5 Tips for a Mindful Neighborhood Watch

  • Gather supporters. The first step is to reach out to your neighbors and encourage them to join your efforts in reducing local crime. Organize a committee, research local crime statistics and start brainstorming courses of action.
  • Build a partnership with law enforcement. In order for a neighborhood watch program to be successful, there must be a partnership with your police department. Ask if an officer can attend one of your first meetings so that you and the other volunteers can get a better understanding of the local crime being committed and what civilians can do to stop it. The police department can also give you a list of don’ts, so you’ll know what to avoid.

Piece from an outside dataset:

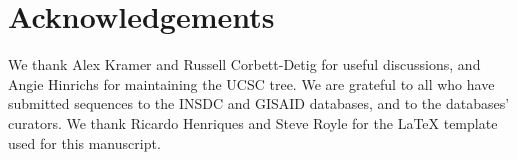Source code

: \section*{Acknowledgements}
We thank Alex Kramer and Russell Corbett-Detig for useful discussions, and Angie Hinrichs for maintaining the UCSC tree.  We are grateful to all who have submitted sequences to the INSDC and GISAID databases, and to the databases' curators. We thank Ricardo Henriques and Steve Royle for the LaTeX template used for this manuscript.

  • Delegate and strategize. If you haven’t already, vote on who the leaders of the community watch should be. After initial meetings with law enforcement representatives, come up with an agenda as a team. Are you more concerned with littering? Has there been a rise in thefts lately? How can you work with the police to find a solution?
  • Inform and educate. In order to be effective as a neighborhood watch, it is important that all participants are properly trained. Organizations and resources like staysafe.org offer toolkits and schedule training sessions. There are also manuals that are full of information. And some police departments occasionally offer training sessions.
  • Motivate and encourage. Keep everyone motivated by creating meaningful projects that the community can get behind. For example, start an initiative to clean up litter or start a program to educate neighborhood kids about the importance of safety.